Paper 2021/1037

Randomness Bounds for Private Simultaneous Messages and Conditional Disclosure of Secrets

Abstract

In cryptography, the private simultaneous messages (PSM) and conditional disclosure of secrets (CDS) are closely related fundamental primitives. We consider $k$-party PSM and CDS protocols for a function $f$ with a common random string, where each party $P_i$ generates a message and sends it to a referee $P_0$. We consider bounds for the optimal length $\rho$ of the common random string among $k$ parties (or, {\it randomness complexity}) in PSM and CDS protocols with perfect and statistical privacy through combinatorial and entropic arguments. ($i$) We provide general connections from the optimal total length $\lambda$ of the messages (or, {\it communication complexity}) to the randomness complexity $\rho$. ($ii$) We also prove randomness lower bounds in PSM and CDS protocols for general functions. ($iii$) We further prove randomness lower bounds for several important explicit functions.
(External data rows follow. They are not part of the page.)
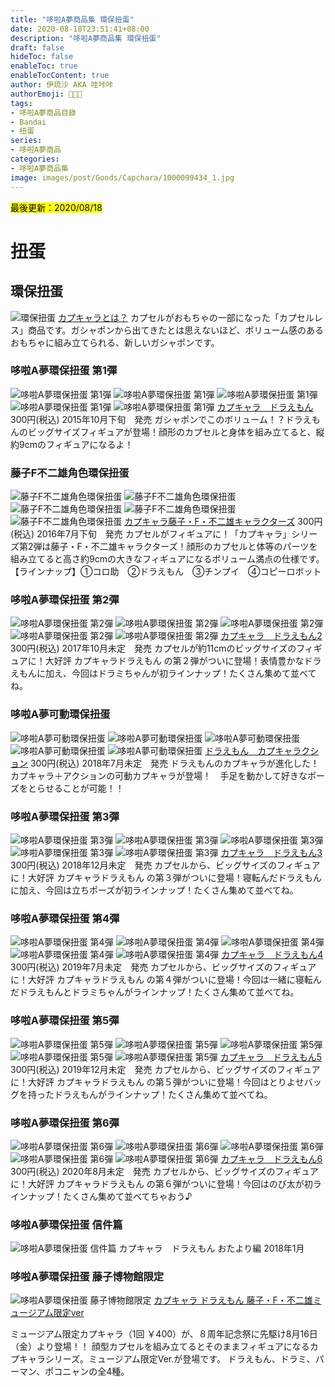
 ```yaml
---
title: "哆啦A夢商品集 環保扭蛋"
date: 2020-08-18T23:51:41+08:00
description: "哆啦A夢商品集 環保扭蛋"
draft: false
hideToc: false
enableToc: true
enableTocContent: true
author: 伊琉沙 AKA 哇咔咔
authorEmoji: 👩🏿‍🚀
tags: 
- 哆啦A夢商品目錄
- Bandai
- 扭蛋
series:
- 哆啦A夢商品
categories:
- 哆啦A夢商品集
image: images/post/Goods/Capchara/1000099434_1.jpg
---
```

<mark>最後更新：2020/08/18</mark>

# 扭蛋
## 環保扭蛋
![環保扭蛋](/images/post/Goods/Capchara/capchara.png)
[カプキャラとは？](https://www.bandai.co.jp/csrkids/ecomedal/pkg04.html)
カプセルがおもちゃの一部になった「カプセルレス」商品です。ガシャポンから出てきたとは思えないほど、ボリューム感のあるおもちゃに組み立てられる、新しいガシャポンです。

### 哆啦A夢環保扭蛋 第1彈
![哆啦A夢環保扭蛋 第1彈](/images/post/Goods/Capchara/1000099434_1.jpg)
![哆啦A夢環保扭蛋 第1彈](/images/post/Goods/Capchara/1000099434_2.jpg)
![哆啦A夢環保扭蛋 第1彈](/images/post/Goods/Capchara/1000099434_3.jpg)
![哆啦A夢環保扭蛋 第1彈](/images/post/Goods/Capchara/1000099434_4.jpg)
![哆啦A夢環保扭蛋 第1彈](/images/post/Goods/Capchara/1000099434_5.jpg)
[カプキャラ　ドラえもん](https://www.bandai.co.jp/catalog/item.php?jan_cd=4543112970374000)
300円(税込)
2015年10月下旬　発売
ガシャポンでこのボリューム！？ドラえもんのビッグサイズフィギュアが登場！顔形のカプセルと身体を組み立てると、縦約9cmのフィギュアになるよ！

### 藤子F不二雄角色環保扭蛋
![藤子F不二雄角色環保扭蛋](/images/post/Goods/Capchara/1000105578_1.jpg)
![藤子F不二雄角色環保扭蛋](/images/post/Goods/Capchara/1000105578_2.jpg)
![藤子F不二雄角色環保扭蛋](/images/post/Goods/Capchara/1000105578_3.jpg)
![藤子F不二雄角色環保扭蛋](/images/post/Goods/Capchara/1000105578_4.jpg)
![藤子F不二雄角色環保扭蛋](/images/post/Goods/Capchara/1000105578_5.jpg)
[カプキャラ藤子・F・不二雄キャラクターズ](https://www.bandai.co.jp/catalog/item.php?jan_cd=4549660067108000)
300円(税込)
2016年7月下旬　発売
カプセルがフィギュアに！「カプキャラ」シリーズ第2弾は藤子・F・不二雄キャラクターズ！顔形のカプセルと体等のパーツを組み立てると高さ約9cmの大きなフィギュアになるボリューム満点の仕様です。【ラインナップ】①コロ助　②ドラえもん　③チンプイ　④コピーロボット

### 哆啦A夢環保扭蛋 第2彈
![哆啦A夢環保扭蛋 第2彈](/images/post/Goods/Capchara/1000118449_1.jpg)
![哆啦A夢環保扭蛋 第2彈](/images/post/Goods/Capchara/1000118449_2.jpg)
![哆啦A夢環保扭蛋 第2彈](/images/post/Goods/Capchara/1000118449_3.jpg)
![哆啦A夢環保扭蛋 第2彈](/images/post/Goods/Capchara/1000118449_4.jpg)
![哆啦A夢環保扭蛋 第2彈](/images/post/Goods/Capchara/1000118449_5.jpg)
[カプキャラ　ドラえもん2](https://www.bandai.co.jp/catalog/item.php?jan_cd=4549660179399000)
300円(税込)
2017年10月未定　発売
カプセルが約11cmのビッグサイズのフィギュアに！大好評 カプキャラドラえもん の第２弾がついに登場！表情豊かなドラえもんに加え、今回はドラミちゃんが初ラインナップ！たくさん集めて並べてね。

### 哆啦A夢可動環保扭蛋
![哆啦A夢可動環保扭蛋](/images/post/Goods/Capchara/1000127007_1.jpg)
![哆啦A夢可動環保扭蛋](/images/post/Goods/Capchara/1000127007_2.jpg)
![哆啦A夢可動環保扭蛋](/images/post/Goods/Capchara/1000127007_3.jpg)
![哆啦A夢可動環保扭蛋](/images/post/Goods/Capchara/1000127007_4.jpg)
![哆啦A夢可動環保扭蛋](/images/post/Goods/Capchara/1000127007_5.jpg)
[ドラえもん　カプキャラクション](https://www.bandai.co.jp/catalog/item.php?jan_cd=4549660269410000)
300円(税込)
2018年7月未定　発売
ドラえもんのカプキャラが進化した！　カプキャラ＋アクションの可動カプキャラが登場！　手足を動かして好きなポーズをとらせることが可能！！

### 哆啦A夢環保扭蛋 第3彈
![哆啦A夢環保扭蛋 第3彈](/images/post/Goods/Capchara/1000131318_1.jpg)
![哆啦A夢環保扭蛋 第3彈](/images/post/Goods/Capchara/1000131318_2.jpg)
![哆啦A夢環保扭蛋 第3彈](/images/post/Goods/Capchara/1000131318_3.jpg)
![哆啦A夢環保扭蛋 第3彈](/images/post/Goods/Capchara/1000131318_4.jpg)
![哆啦A夢環保扭蛋 第3彈](/images/post/Goods/Capchara/1000131318_5.jpg)
[カプキャラ　ドラえもん3](https://www.bandai.co.jp/catalog/item.php?jan_cd=4549660327134000)
300円(税込)
2018年12月未定　発売
カプセルから、ビッグサイズのフィギュアに！大好評 カプキャラドラえもん の第３弾がついに登場！寝転んだドラえもんに加え、今回は立ちポーズが初ラインナップ！たくさん集めて並べてね。

### 哆啦A夢環保扭蛋 第4彈
![哆啦A夢環保扭蛋 第4彈](/images/post/Goods/Capchara/1000136855_1.jpg)
![哆啦A夢環保扭蛋 第4彈](/images/post/Goods/Capchara/1000136855_2.jpg)
![哆啦A夢環保扭蛋 第4彈](/images/post/Goods/Capchara/1000136855_3.jpg)
![哆啦A夢環保扭蛋 第4彈](/images/post/Goods/Capchara/1000136855_4.jpg)
![哆啦A夢環保扭蛋 第4彈](/images/post/Goods/Capchara/1000136855_5.jpg)
[カプキャラ　ドラえもん4](https://www.bandai.co.jp/catalog/item.php?jan_cd=4549660377436000)
300円(税込)
2019年7月未定　発売
カプセルから、ビッグサイズのフィギュアに！大好評 カプキャラドラえもん の第４弾がついに登場！今回は一緒に寝転んだドラえもんとドラミちゃんがラインナップ！たくさん集めて並べてね。

### 哆啦A夢環保扭蛋 第5彈
![哆啦A夢環保扭蛋 第5彈](/images/post/Goods/Capchara/1000141230_1.jpg)
![哆啦A夢環保扭蛋 第5彈](/images/post/Goods/Capchara/1000141230_2.jpg)
![哆啦A夢環保扭蛋 第5彈](/images/post/Goods/Capchara/1000141230_3.jpg)
![哆啦A夢環保扭蛋 第5彈](/images/post/Goods/Capchara/1000141230_4.jpg)
![哆啦A夢環保扭蛋 第5彈](/images/post/Goods/Capchara/1000141230_5.jpg)
[カプキャラ　ドラえもん5](https://www.bandai.co.jp/catalog/item.php?jan_cd=4549660419877000)
300円(税込)
2019年12月未定　発売
カプセルから、ビッグサイズのフィギュアに！大好評 カプキャラドラえもん の第５弾がついに登場！今回はとりよせバッグを持ったドラえもんがラインナップ！たくさん集めて並べてね。

### 哆啦A夢環保扭蛋 第6彈
![哆啦A夢環保扭蛋 第6彈](/images/post/Goods/Capchara/1000148615_1.jpg)
![哆啦A夢環保扭蛋 第6彈](/images/post/Goods/Capchara/1000148615_2.jpg)
![哆啦A夢環保扭蛋 第6彈](/images/post/Goods/Capchara/1000148615_3.jpg)
![哆啦A夢環保扭蛋 第6彈](/images/post/Goods/Capchara/1000148615_4.jpg)
![哆啦A夢環保扭蛋 第6彈](/images/post/Goods/Capchara/1000148615_5.jpg)
[カプキャラ　ドラえもん6](https://www.bandai.co.jp/catalog/item.php?jan_cd=4549660502678000)
300円(税込)
2020年8月未定　発売
カプセルから、ビッグサイズのフィギュアに！大好評 カプキャラドラえもん の第６弾がついに登場！今回はのび太が初ラインナップ！たくさん集めて並べてちゃおう♪

### 哆啦A夢環保扭蛋 信件篇
![哆啦A夢環保扭蛋 信件篇](/images/post/Goods/Capchara/81Zt5KzCUwL._SL1204_.jpg)
カプキャラ　ドラえもん おたより編
2018年1月

### 哆啦A夢環保扭蛋 藤子博物館限定
![哆啦A夢環保扭蛋 藤子博物館限定](/images/post/Goods/Capchara/i-img600x316-1578390446es71bu519244.jpg)
[カプキャラ ドラえもん 藤子・F・不二雄ミュージアム限定ver](https://dora-world.com/contents/1033)

ミュージアム限定カプキャラ（1回 ￥400）が、８周年記念祭に先駆け8月16日（金）より登場！！
顔型カプセルを組み立てるとそのままフィギュアになるカプキャラシリーズ。ミュージアム限定Ver.が登場です。 ドラえもん、ドラミ、パーマン、ポコニャンの全4種。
They contain the following results: For PSM protocols with perfect privacy, we prove $\lambda-1 \le \rho$ as the general connection. From the general lower bound, we prove $\rho\ge 2^{(k-1)n}-1$ for a general function $f:(\{0,1\}^n)^k\rightarrow\{0,1\}$ under universal reconstruction, in which $P_0$ is independent of $f$. This implies that the Feige-Killian-Naor PSM protocol for a general function [Proc.~STOC '94, pp.554--563] is optimal with respect to randomness complexity. We also provide a randomness lower bound $\rho> kn-2$ for a generalized inner product function. This implies the optimality of the $2$-party PSM protocol for the inner-product function of Liu, Vaikuntanathan, and Wee [Proc.~CRYPTO 2017, pp.758--790]. For CDS protocols with perfect privacy, we show $\rho\ge\lambda-\sigma$ as the general connection by similar argument to those for PSM protocols, where $\sigma$ is the length of secrets. We also obtain randomness lower bounds $\rho\ge (k-1)\sigma$ for XOR, AND, and generalized inner product functions. These imply the optimality of Applebaum and Arkis's $k$-party CDS protocol for a general function [Proc. TCC 2018, pp.317--344] up to a constant factor in a large $k$.

Note: Theorems 3 and 6 (randomness upper bounds by communication complexity) in the previous version had a technical flaw. We have deleted them and the related theorems in the latest version.